My dh is like one of those women you're criticising. He has no interest in finances and is lousy at it, and a terrible proscrastinator on some things which is a bad combination with financials... I don't know if he knows how much our mortgage is. He was certainly shown the docs at the time, and he would have read the figures but it wouldn't have meant that much to him, really. I discuss 'broad' financial issues with him (should we spend on this or that?) and I'll let him know when we need to have a frugal few months. He always tells me of large/unusual purchases to check that it's OK (in the sense of we can manage it, rather than my approval per se). Joint bank account, but he has no idea what's in it, never pays bills, and rarely sees statements as I try to reconcile and file bank statements the day they arrive - ie usually sorted before he gets home. They're in a folder marked 'bank statements' in my study, so not hard to find if he wants to see it. He doesn't have a chequebook and runs an extra credit card on my own credit card account, ie I am cardholder.

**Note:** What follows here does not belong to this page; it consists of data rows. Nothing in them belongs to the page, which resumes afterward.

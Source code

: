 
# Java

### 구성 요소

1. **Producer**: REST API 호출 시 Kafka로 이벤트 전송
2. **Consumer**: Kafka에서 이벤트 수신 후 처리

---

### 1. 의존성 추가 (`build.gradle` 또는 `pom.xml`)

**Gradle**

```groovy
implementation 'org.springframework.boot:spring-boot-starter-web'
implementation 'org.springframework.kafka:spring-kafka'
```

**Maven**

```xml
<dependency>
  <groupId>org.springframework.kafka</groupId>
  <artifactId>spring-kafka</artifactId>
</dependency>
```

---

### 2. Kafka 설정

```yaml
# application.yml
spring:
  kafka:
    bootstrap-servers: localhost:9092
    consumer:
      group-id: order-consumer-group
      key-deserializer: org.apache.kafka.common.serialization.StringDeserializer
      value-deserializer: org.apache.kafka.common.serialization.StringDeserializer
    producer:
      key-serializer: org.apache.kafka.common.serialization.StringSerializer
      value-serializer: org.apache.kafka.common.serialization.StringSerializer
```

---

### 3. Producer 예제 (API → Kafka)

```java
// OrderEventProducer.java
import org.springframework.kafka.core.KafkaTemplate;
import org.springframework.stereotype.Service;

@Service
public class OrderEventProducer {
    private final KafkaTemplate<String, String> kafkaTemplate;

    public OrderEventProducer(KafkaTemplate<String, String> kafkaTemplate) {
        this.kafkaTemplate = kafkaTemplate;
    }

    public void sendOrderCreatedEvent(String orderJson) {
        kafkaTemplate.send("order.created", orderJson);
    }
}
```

He's just not interested. Could not be bothered investing time into forcing him to participate in something he doesn't like, is no good at and that I don't mind doing. Would rather invest that in getting him to do things I hate doing myself...

We have an excellent relationship, hide nothing and he has full access if he wants it. He just doesn't want it. Bottom line is, we trust each other.

handlemecarefully · 20/04/2006 09:00

That's okay ks. I tend to skim read threads too. Sorry to be over reactive!

ks · 20/04/2006 09:03

This reply has been deleted

Message withdrawn at poster's request.